ROCKLAND, Maine ― Three waterfront properties that recently went up for sale on the north end of Rockland Harbor could bring a massive change to the city if they are sold to a developer, officials say.
The three properties that total nearly 9 acres are being marketed as one development. Falmouth-based F.O. Bailey Real Estate touts the property as an “incredible waterfront” opportunity with potential for hotel, restaurant, marina or retail development.
It could be a “seismic” change, according to city officials. The north end has largely retained its working-class roots as the city has grown into a destination over the last 20 years. But it will bring political complexity, and development is likely years away and reliant on a well-heeled developer willing to navigate the city’s strong working waterfront identity.
“This is not a place where you’re going to come in and do a typical — if there is such a thing — development down there,” said Terrence DeWan, a landscape architect hired by property owners to assess development potential. “It needs to somehow capture the spirit of what Rockland may be looking for in the future.”
The three parcels are now home to the North End Shipyard, a marina and boatyard that services schooners; Schooner Wharf, which leases pieces of its property to businesses including a local oil company; and SteelPro Inc., a metal fabrication company.
After owning the property for about 30 years, Peter Giustra said he and the other Schooner Wharf owners are ready to sell the property as they are all now in their 70s or 80s. Prior to the listing, SteelPro approached the owners of Schooner Wharf and indicated they needed more space and were likely going to move eventually, Giustra said. To expand development opportunities, F.O. Bailey approached the shipyard and asked if it was interested in selling.
“I don’t think there is anything like [this property] on the Maine coast right now,” Robert Baldacci, an associate broker with F.O. Bailey, said.
A price has not been disclosed for the properties, though Giustra said it will likely require a “big multi-million dollar” corporation to do any type of sustainable development there. Baldacci said the property has gained interest mostly from out-of-state buyers at this point.

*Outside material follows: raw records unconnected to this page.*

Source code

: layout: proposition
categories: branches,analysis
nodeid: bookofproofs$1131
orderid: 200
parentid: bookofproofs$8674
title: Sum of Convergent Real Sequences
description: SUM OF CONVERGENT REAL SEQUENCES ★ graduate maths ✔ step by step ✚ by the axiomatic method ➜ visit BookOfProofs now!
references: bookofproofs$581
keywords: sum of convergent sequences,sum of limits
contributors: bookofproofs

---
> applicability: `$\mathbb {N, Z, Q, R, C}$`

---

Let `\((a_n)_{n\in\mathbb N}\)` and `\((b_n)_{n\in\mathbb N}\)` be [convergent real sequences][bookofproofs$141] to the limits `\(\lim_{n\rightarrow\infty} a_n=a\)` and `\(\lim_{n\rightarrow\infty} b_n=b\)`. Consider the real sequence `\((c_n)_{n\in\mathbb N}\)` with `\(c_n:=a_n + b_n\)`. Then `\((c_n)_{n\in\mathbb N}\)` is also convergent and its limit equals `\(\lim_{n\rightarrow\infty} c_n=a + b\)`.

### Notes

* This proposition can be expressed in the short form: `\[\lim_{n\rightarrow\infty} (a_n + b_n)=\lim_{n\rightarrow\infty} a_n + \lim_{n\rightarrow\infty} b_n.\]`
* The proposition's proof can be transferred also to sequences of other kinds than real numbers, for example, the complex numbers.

The north end of Rockland Harbor’s waterfront is largely made up of marine-related businesses and the area has not seen the same level of development or interest as the city’s downtown and south end. But waterfront development elsewhere in the city has faced pushback and officials said any proposed development on the north end would likely see some opposition.
The planned expansion of a marina in Rockland Harbor faced substantial criticism when it was proposed in 2018, though it is still going forward. Two years ago, a proposed mixed-use development on Tillison Avenue was derailed after the chemical giant DuPont purchased the waterfront property eyed for development. The property abuts DuPont’s Rockland seaweed processing plant and that plant’s manager had expressed concerns about the proposal.
Abutters of the north end properties for sale include big names in Rockland’s marine industries, such as Prock Marine, a construction company, and O’Hara Corporation, which operates fishing fleets in both the Atlantic and Pacific oceans. Prock Marine’s president declined comment on the properties being marketed, and an O’Hara representative did not return a Friday message.
“The north end has kind of remained this pretty solid working waterfront,” Ackor said. “So I feel like this is somewhat of a seismic shift here in terms of having these parcels go up for sale.”
At Giustra’s request, DeWan conducted a study of development opportunities for the Schooner Wharf and SteelPro properties. Based on current zoning, restaurants, retail shops, offices, hotels, marinas and some mixed-use residential space could be developed on the site.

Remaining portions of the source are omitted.